# WORK ITEM:
If a line in the material below holds the string "desarrollo", tally it, then give the tally alone.
+++ RECORDS TO PROCESS +++
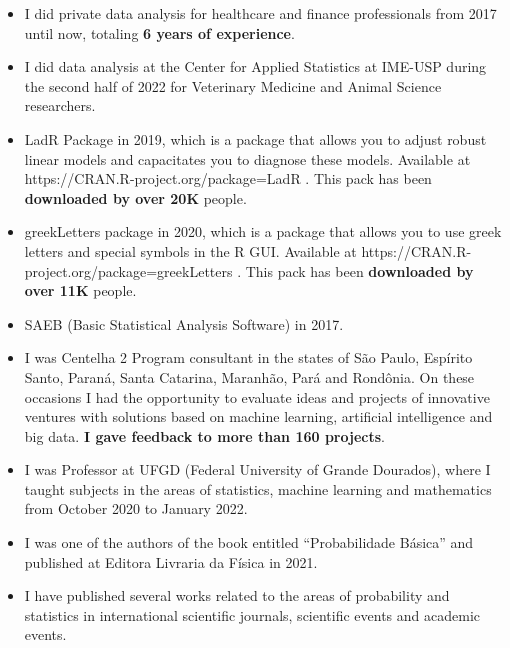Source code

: \documentclass[10pt,a4paper]{altacv}
\begin{document}

\begin{itemize}
\item I did private data analysis for healthcare and finance professionals from 2017 until now, totaling \textbf{6 years of experience}.
\item I did data analysis at the Center for Applied Statistics at IME-USP during the second half of 2022 for Veterinary Medicine and Animal Science researchers.
\end{itemize}


\begin{itemize}
\item LadR Package in 2019, which is a package that allows you to adjust robust linear models and capacitates you to diagnose these models. Available at https://CRAN.R-project.org/package=LadR . This pack has been \textbf{downloaded by over 20K} people.
\item greekLetters package in 2020, which is a package that allows you to use greek letters and special symbols in the R GUI. Available at https://CRAN.R-project.org/package=greekLetters . This pack has been \textbf{downloaded by over 11K} people.
\item SAEB (Basic Statistical Analysis Software) in 2017.
\end{itemize}


\begin{itemize}
\item I was Centelha 2 Program consultant in the states of São Paulo, Espírito Santo, Paraná, Santa Catarina, Maranhão, Pará and Rondônia. On these occasions I had the opportunity to evaluate ideas and projects of innovative ventures with solutions based on machine learning, artificial intelligence and big data. \textbf{I gave feedback to more than 160 projects}.
\end{itemize}


\begin{itemize}
\item I was Professor at UFGD (Federal University of Grande Dourados), where I taught subjects in the areas of statistics, machine learning and mathematics from October 2020 to January 2022. 

\item I was one of the authors of the book entitled ``Probabilidade Básica'' and published at Editora Livraria da Física in 2021.

\item I have published several works related to the areas of probability and statistics in international scientific journals, scientific events and academic events. 

\end{itemize}
\end{document}
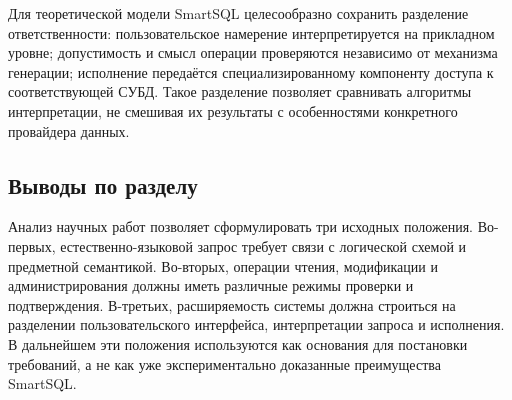 Для теоретической модели SmartSQL целесообразно сохранить разделение ответственности: пользовательское намерение интерпретируется на прикладном уровне; допустимость и смысл операции проверяются независимо от механизма генерации; исполнение передаётся специализированному компоненту доступа к соответствующей СУБД. Такое разделение позволяет сравнивать алгоритмы интерпретации, не смешивая их результаты с особенностями конкретного провайдера данных.

\subsection{Выводы по разделу}

Анализ научных работ позволяет сформулировать три исходных положения. Во-первых, естественно-языковой запрос требует связи с логической схемой и предметной семантикой. Во-вторых, операции чтения, модификации и администрирования должны иметь различные режимы проверки и подтверждения. В-третьих, расширяемость системы должна строиться на разделении пользовательского интерфейса, интерпретации запроса и исполнения. В дальнейшем эти положения используются как основания для постановки требований, а не как уже экспериментально доказанные преимущества SmartSQL.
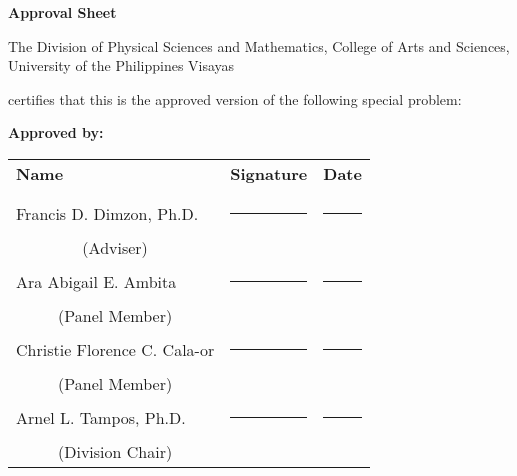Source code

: \begin{center}
    \textbf{Approval Sheet}

    The Division of Physical Sciences and Mathematics, College of Arts and Sciences, University of the Philippines Visayas

    certifies that this is the approved version of the following special problem:

    \end{center}

    {\small\textbf{Approved by:}}

    \newcommand{\signaturerule}{\rule{10em}{.4pt}}
        \begin{tabular}{lll}
            \bfseries Name  & \bfseries Signature & \bfseries Date\\ \\
            Francis D. Dimzon, Ph.D. &\signaturerule  & \signaturerule\\
            \multicolumn{1}{c}{(Adviser)} \\
            Ara Abigail E. Ambita &\signaturerule &\signaturerule\\
            \multicolumn{1}{c}{(Panel Member)}  \\
            Christie Florence C. Cala-or  &\signaturerule &\signaturerule\\
            \multicolumn{1}{c}{(Panel Member)}  \\
            Arnel L. Tampos, Ph.D. &\signaturerule &\signaturerule\\
            \multicolumn{1}{c}{(Division Chair)}

        \end{tabular}

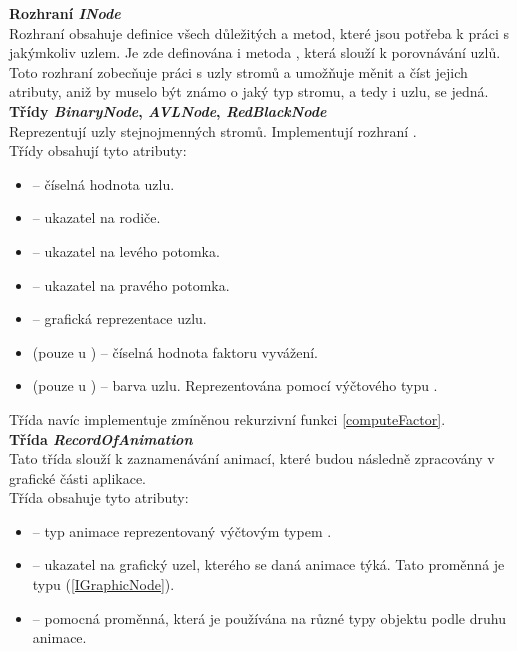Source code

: \documentclass[
  biblatex=false,
  font=serif,
  glossaries=false,
  tables=false,
  theorems=false,
  index
]{kidiplom}
\begin{document}
\noindent \textbf{Rozhraní \textit{INode}}\\
\indent Rozhraní  obsahuje definice všech důležitých  a  metod, které jsou potřeba k práci s jakýmkoliv uzlem. Je zde definována i metoda , která slouží k porovnávání uzlů. Toto rozhraní zobecňuje práci s uzly stromů a umožňuje měnit a číst jejich atributy, aniž by muselo být známo o jaký typ stromu, a tedy i uzlu, se jedná.\\

\noindent \textbf{Třídy \textit{BinaryNode}, \textit{AVLNode}, \textit{RedBlackNode}}\\
\indent Reprezentují uzly stejnojmenných stromů. Implementují rozhraní .\\
\noindent Třídy obsahují tyto atributy:
\begin{itemize}
\item {} -- číselná hodnota uzlu.
\item {} -- ukazatel na rodiče.
\item {} -- ukazatel na levého potomka.
\item {} -- ukazatel na pravého potomka.
\item {} -- grafická reprezentace uzlu.
\item {}(pouze u ) -- číselná hodnota faktoru vyvážení.
\item {}(pouze u ) -- barva uzlu. Reprezentována pomocí výčtového typu .
\end{itemize}

\noindent Třída  navíc implementuje zmíněnou rekurzivní funkci  \ref{computeFactor}.\\

\noindent \textbf{Třída \textit{RecordOfAnimation}}\\
\indent Tato třída slouží k zaznamenávání animací, které budou následně zpracovány v grafické části aplikace.\\
\noindent Třída obsahuje tyto atributy: 
\begin{itemize}
\item {} -- typ animace reprezentovaný výčtovým typem .
\item {} -- ukazatel na grafický uzel, kterého se daná animace týká. Tato proměnná je typu  (\ref{IGraphicNode}).
\item {} -- pomocná proměnná, která je používána na různé typy objektu podle druhu animace.
\end{itemize}
\end{document}
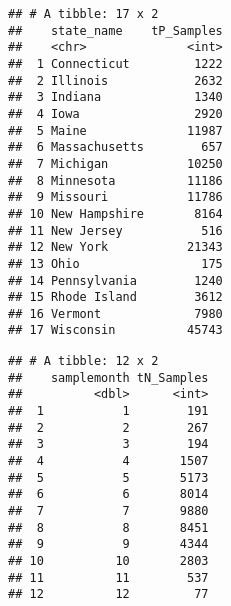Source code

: \documentclass[]{article}
\newenvironment{Shaded}{\begin{snugshade}}{\end{snugshade}}
\newcommand{\DataTypeTok}[1]{\textcolor[rgb]{0.13,0.29,0.53}{#1}}
\newcommand{\KeywordTok}[1]{\textcolor[rgb]{0.13,0.29,0.53}{\textbf{#1}}}
\newcommand{\NormalTok}[1]{#1}
\newcommand{\OperatorTok}[1]{\textcolor[rgb]{0.81,0.36,0.00}{\textbf{#1}}}
\newcommand{\StringTok}[1]{\textcolor[rgb]{0.31,0.60,0.02}{#1}}
\begin{document}
\begin{Shaded}
\end{Shaded}

\begin{verbatim}
## # A tibble: 17 x 2
##    state_name    tP_Samples
##    <chr>              <int>
##  1 Connecticut         1222
##  2 Illinois            2632
##  3 Indiana             1340
##  4 Iowa                2920
##  5 Maine              11987
##  6 Massachusetts        657
##  7 Michigan           10250
##  8 Minnesota          11186
##  9 Missouri           11786
## 10 New Hampshire       8164
## 11 New Jersey           516
## 12 New York           21343
## 13 Ohio                 175
## 14 Pennsylvania        1240
## 15 Rhode Island        3612
## 16 Vermont             7980
## 17 Wisconsin          45743
\end{verbatim}

\begin{Shaded}
\end{Shaded}

\begin{verbatim}
## # A tibble: 12 x 2
##    samplemonth tN_Samples
##          <dbl>      <int>
##  1           1        191
##  2           2        267
##  3           3        194
##  4           4       1507
##  5           5       5173
##  6           6       8014
##  7           7       9880
##  8           8       8451
##  9           9       4344
## 10          10       2803
## 11          11        537
## 12          12         77
\end{verbatim}

\begin{Shaded}
\end{Shaded}
\end{document}

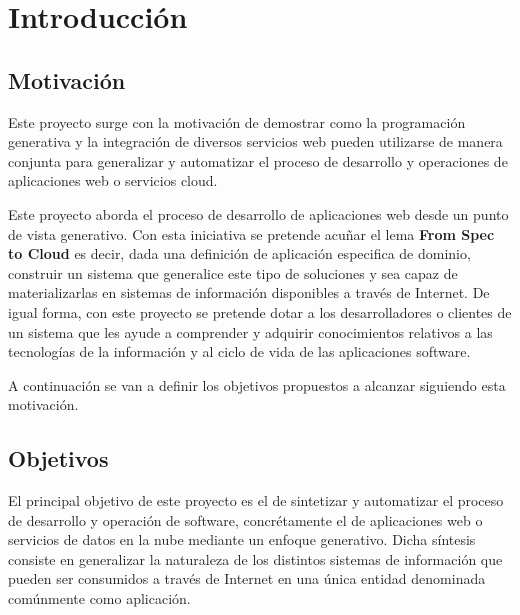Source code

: \documentclass[a4paper,11pt]{book}
\begin{document}


\newpage

\newpage

\tableofcontents
\listoffigures



%

%



\chapter{Introducción}

\section{Motivación}

Este proyecto surge con la motivación de demostrar como la programación generativa y  la integración de diversos servicios web pueden utilizarse de manera conjunta para generalizar y automatizar el proceso de desarrollo y operaciones de aplicaciones web o servicios cloud.

Este proyecto aborda el proceso de desarrollo de aplicaciones web desde un punto de vista generativo.  Con esta iniciativa se pretende acuñar el lema \textbf{From Spec to Cloud} es decir, dada una definición de aplicación especifica de dominio, construir un sistema que generalice este tipo de soluciones y sea capaz de materializarlas en sistemas de información disponibles a través de Internet. De igual forma, con este proyecto se pretende dotar a los desarrolladores o clientes de un sistema que les ayude a comprender y adquirir conocimientos relativos a las tecnologías de la información y al ciclo de vida de las aplicaciones software.

A continuación se van a definir los objetivos propuestos a alcanzar siguiendo esta motivación.

\section{Objetivos}

El principal objetivo de este proyecto es el de sintetizar y automatizar el proceso de desarrollo y operación de software, concrétamente el de aplicaciones web o servicios de datos en la nube mediante un enfoque generativo. Dicha síntesis consiste en generalizar la naturaleza de los distintos sistemas de información que pueden ser consumidos a través de Internet en una única entidad denominada comúnmente como aplicación.
\end{document}
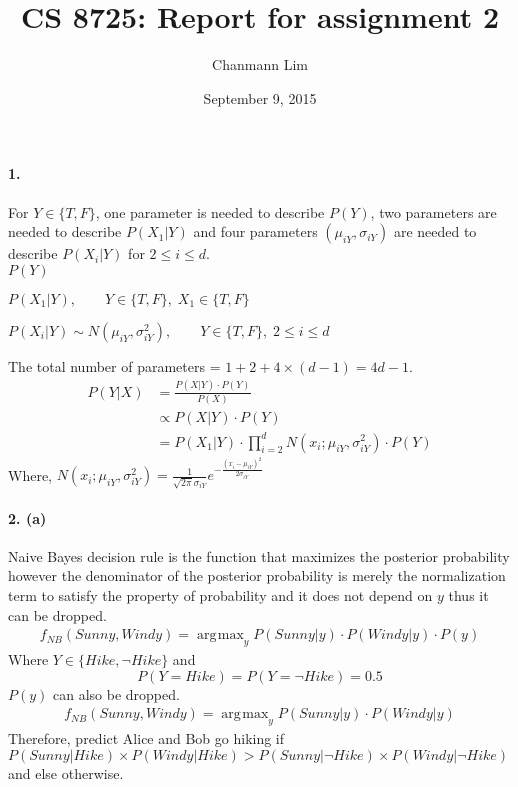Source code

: \documentclass[a4paper]{article}
\DeclareMathOperator*{\argmax}{\arg\!\max}
\begin{document}
\title{CS 8725: Report for assignment 2}
\author{Chanmann Lim}
\date{September 9, 2015}
\maketitle

\paragraph{1.} For $Y \in \{T, F\}$, one parameter is needed to describe $P(Y)$, two parameters are needed to describe $P(X_1|Y)$ and four parameters $(\mu_{iY}, \sigma_{iY})$ are needed to describe $P(X_i|Y)$ for $2 \leq i \leq d$.\\

	$ P(Y) $
	
	$ P(X_1|Y), \qquad Y \in \{T, F\}, \; X_1 \in \{T, F\} $
	
	$ P(X_i|Y) \sim N(\mu_{iY}, \sigma_{iY}^2), \qquad Y \in \{T, F\}, \; 2 \leq i \leq d $
	
	The total number of parameters = $1 + 2 + 4 \times (d-1) = 4d - 1 $.	
	\begin{align}
		P(Y|X) &= \frac{P(X|Y) \cdot P(Y)}{P(X)} \\
			&\propto P(X|Y) \cdot P(Y) \\
			&= P(X_1|Y) \cdot \prod_{i=2}^d N(x_i; \mu_{iY}, \sigma_{iY}^2) \cdot P(Y)
	\end{align}
	Where, $N(x_i; \mu_{iY}, \sigma_{iY}^2) = \frac{1}{\sqrt{2\pi}\sigma_{iY}}e^{-\frac{(x_i-\mu_{iY})^2}{2\sigma_{iY}}}$

\paragraph{2. (a)} Naive Bayes decision rule is the function that maximizes the posterior probability however the denominator of the posterior probability is merely the normalization term to satisfy the property of probability and it does not depend on $y$ thus it can be dropped.\\
	\begin{align}
		f_{NB}(Sunny, Windy) = \argmax_{y} P(Sunny|y) \cdot P(Windy|y) \cdot P(y)
	\end{align}
	Where $Y \in \{Hike, \neg Hike\}$ and 
	$$ P(Y = Hike) = P(Y = \neg Hike) = 0.5 $$
	$P(y)$ can also be dropped.
	\begin{align}
		f_{NB}(Sunny, Windy) = \argmax_{y} P(Sunny|y) \cdot P(Windy|y)
	\end{align}
	Therefore, predict Alice and Bob go hiking if $P(Sunny|Hike) \times P(Windy|Hike) > P(Sunny|\neg Hike) \times P(Windy|\neg Hike)$ and else otherwise.
	
\end{document}
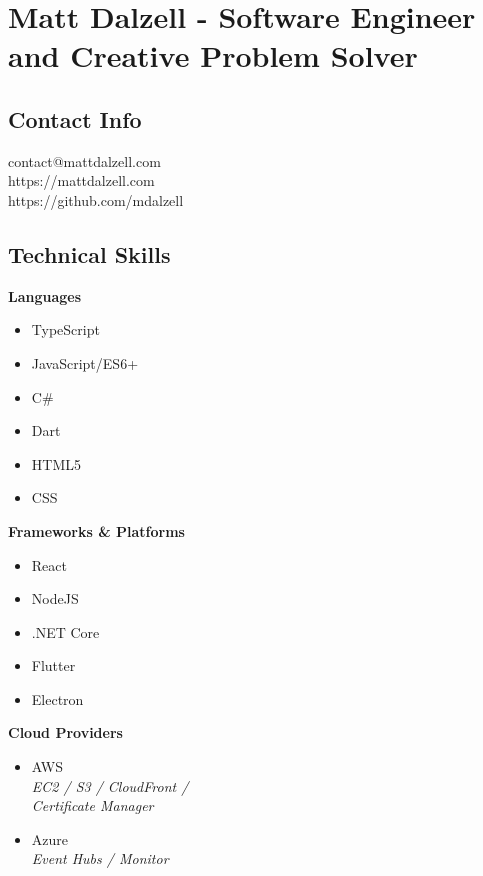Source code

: \documentclass[10pt]{article}
\begin{document}

\section*{Matt Dalzell - {\large Software Engineer and Creative Problem Solver}}

\setlength{\columnsep}{4em}
\setlength{\columnseprule}{0.1pt}
\begin{paracol}{2}

    \subsection*{Contact Info}
    contact@mattdalzell.com \\
    https://mattdalzell.com \\
    https://github.com/mdalzell

    \subsection*{Technical Skills}

    \textbf{Languages}
    \begin{itemize}
        \item TypeScript
        \item JavaScript/ES6+
        \item C\#
        \item Dart
        \item HTML5
        \item CSS
    \end{itemize}

    \noindent \textbf{Frameworks \& Platforms}
    \begin{itemize}
        \item React
        \item NodeJS
        \item .NET Core
        \item Flutter
        \item Electron
    \end{itemize}

    \noindent \textbf{Cloud Providers}
    \begin{itemize}
        \item AWS  \\ {\footnotesize{\textit{EC2 / S3 / CloudFront / \\ Certificate Manager}}}
        \item Azure \\ {\footnotesize{\textit{Event Hubs / Monitor}}}
    \end{itemize}


\end{paracol}
\end{document}
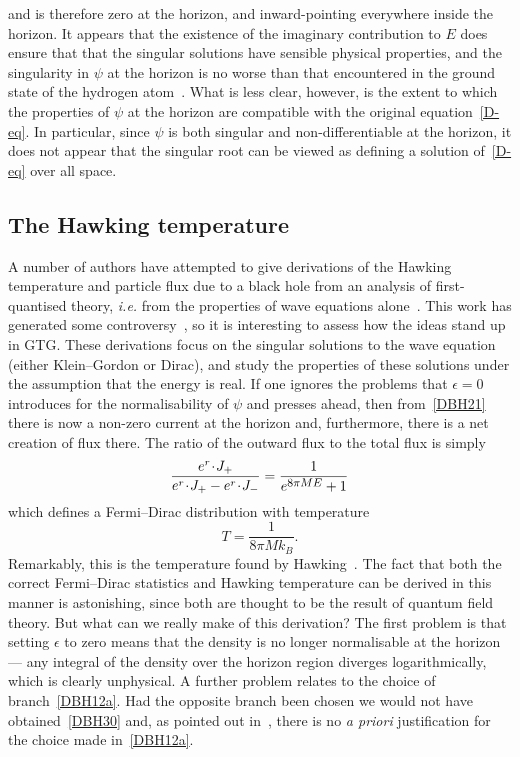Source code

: \documentclass[a4paper]{article}
\numberwithin{equation}{section}
\newcommand{\et}[1]{e^{\mbox{\footnotesize $#1$}}}
\newcommand{\dt}{\! \cdot \!}
\newcommand{\eps}{\epsilon}
\begin{document}
%
and is therefore zero at the horizon, and inward-pointing everywhere
inside the horizon.  It appears that the existence of the imaginary
contribution to $E$ does ensure that that the singular solutions have
sensible physical properties, and the singularity in $\psi$ at the
horizon is no worse than that encountered in the ground state of the
hydrogen atom~\cite{bjo-rel1}.  What is less clear, however, is the
extent to which the properties of $\psi$ at the horizon are compatible
with the original equation~\eqref{D-eq}.  In particular, since $\psi$ is
both singular and non-differentiable at the horizon, it does not
appear that the singular root can be viewed as defining a solution
of~\eqref{D-eq} over all space.


\subsection{The Hawking temperature}

A number of authors have attempted to give derivations of the Hawking
temperature and particle flux due to a black hole from an analysis of
first-quantised theory, \textit{i.e.\/} from the properties of wave
equations alone~\cite{dam76,liu81,zha82}.  This work has generated
some controversy~\cite{mart77}, so it is interesting to assess how the
ideas stand up in GTG.  These derivations focus on the singular
solutions to the wave equation (either Klein--Gordon or Dirac), and
study the properties of these solutions under the assumption that the
energy is real.  If one ignores the problems that $\eps=0$ introduces
for the normalisability of $\psi$ and presses ahead, then
from~\eqref{DBH21} there is now a non-zero current at the horizon and,
furthermore, there is a net creation of flux there.  The ratio of the
outward flux to the total flux is simply
%
\begin{equation}
\frac{e^r\dt J_+}{e^r\dt J_+ - e^r\dt J_-} = \frac{1}{\et{8\pi ME} +1} 
\label{DBH30}
\end{equation}
%
which defines a Fermi--Dirac distribution with temperature
%
\begin{equation}
T = \frac{1}{8\pi M k_B}.
\end{equation}
%
Remarkably, this is the temperature found by Hawking~\cite{haw74}.
The fact that both the correct Fermi--Dirac statistics and Hawking
temperature can be derived in this manner is astonishing, since both
are thought to be the result of quantum field theory.  But what can we
really make of this derivation?  The first problem is that setting
$\eps$ to zero means that the density is no longer normalisable at the
horizon --- any integral of the density over the horizon region
diverges logarithmically, which is clearly unphysical.  A further
problem relates to the choice of branch~\eqref{DBH12a}.  Had the opposite
branch been chosen we would not have obtained~\eqref{DBH30} and, as
pointed out in~\cite{mart77}, there is no \textit{a priori\/}
justification for the choice made in~\eqref{DBH12a}.
\end{document}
+++
# RESPONSE BOX:
3